ENTRIES PROVIDED —
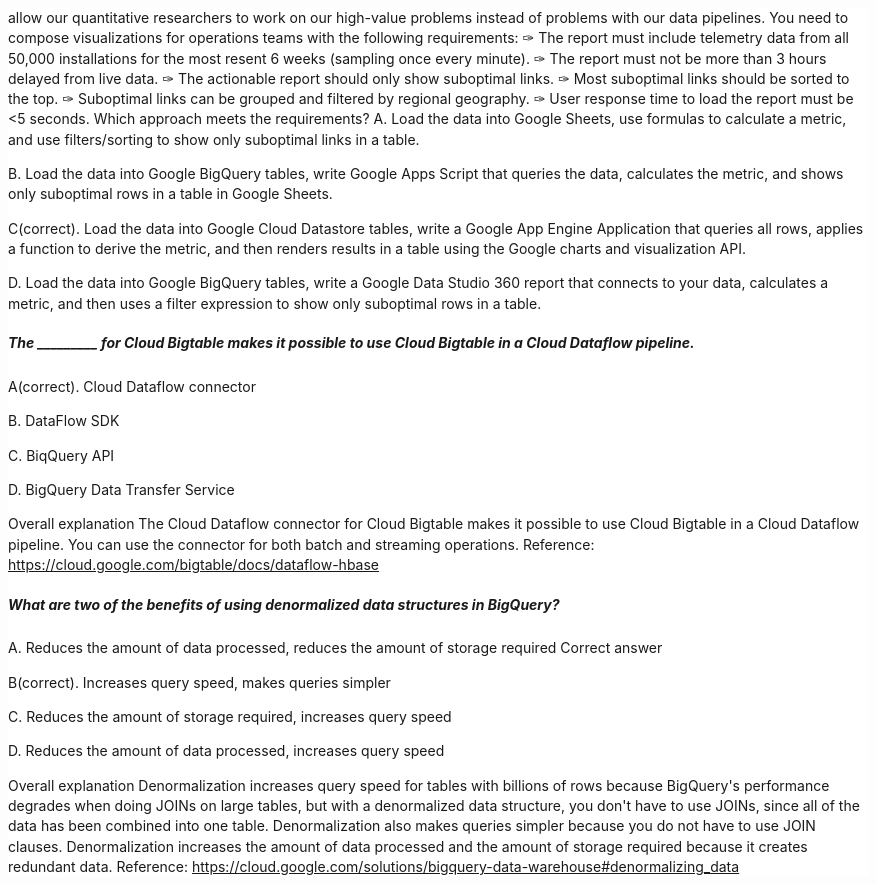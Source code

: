 allow our quantitative researchers to work on our high-value problems instead of problems with our data pipelines. You need to compose visualizations for operations teams with the following requirements: ✑ The report must include telemetry data from all 50,000 installations for the most resent 6 weeks (sampling once every minute). ✑ The report must not be more than 3 hours delayed from live data. ✑ The actionable report should only show suboptimal links. ✑ Most suboptimal links should be sorted to the top. ✑ Suboptimal links can be grouped and filtered by regional geography. ✑ User response time to load the report must be <5 seconds. Which approach meets the requirements?
A. Load the data into Google Sheets, use formulas to calculate a metric, and use filters/sorting to show only suboptimal links in a table.

B. Load the data into Google BigQuery tables, write Google Apps Script that queries the data, calculates the metric, and shows only suboptimal rows in a table in Google Sheets.

C(correct). Load the data into Google Cloud Datastore tables, write a Google App Engine Application that queries all rows, applies a function to derive the metric, and then renders results in a table using the Google charts and visualization API.

D. Load the data into Google BigQuery tables, write a Google Data Studio 360 report that connects to your data, calculates a metric, and then uses a filter expression to show only suboptimal rows in a table.

##### The _________ for Cloud Bigtable makes it possible to use Cloud Bigtable in a Cloud Dataflow pipeline.
A(correct). Cloud Dataflow connector

B. DataFlow SDK

C. BiqQuery API

D. BigQuery Data Transfer Service

Overall explanation
The Cloud Dataflow connector for Cloud Bigtable makes it possible to use Cloud Bigtable in a Cloud Dataflow pipeline. You can use the connector for both batch and streaming operations. Reference: https://cloud.google.com/bigtable/docs/dataflow-hbase

##### What are two of the benefits of using denormalized data structures in BigQuery?
A. Reduces the amount of data processed, reduces the amount of storage required
Correct answer

B(correct). Increases query speed, makes queries simpler

C. Reduces the amount of storage required, increases query speed

D. Reduces the amount of data processed, increases query speed

Overall explanation
Denormalization increases query speed for tables with billions of rows because BigQuery's performance degrades when doing JOINs on large tables, but with a denormalized data structure, you don't have to use JOINs, since all of the data has been combined into one table. Denormalization also makes queries simpler because you do not have to use JOIN clauses. Denormalization increases the amount of data processed and the amount of storage required because it creates redundant data. Reference: https://cloud.google.com/solutions/bigquery-data-warehouse#denormalizing_data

TASK ITEM — In the data above, tally the lines holding "Bigtable" and answer with the figure only.

SOLUTION TO THIS EXERCISE — 2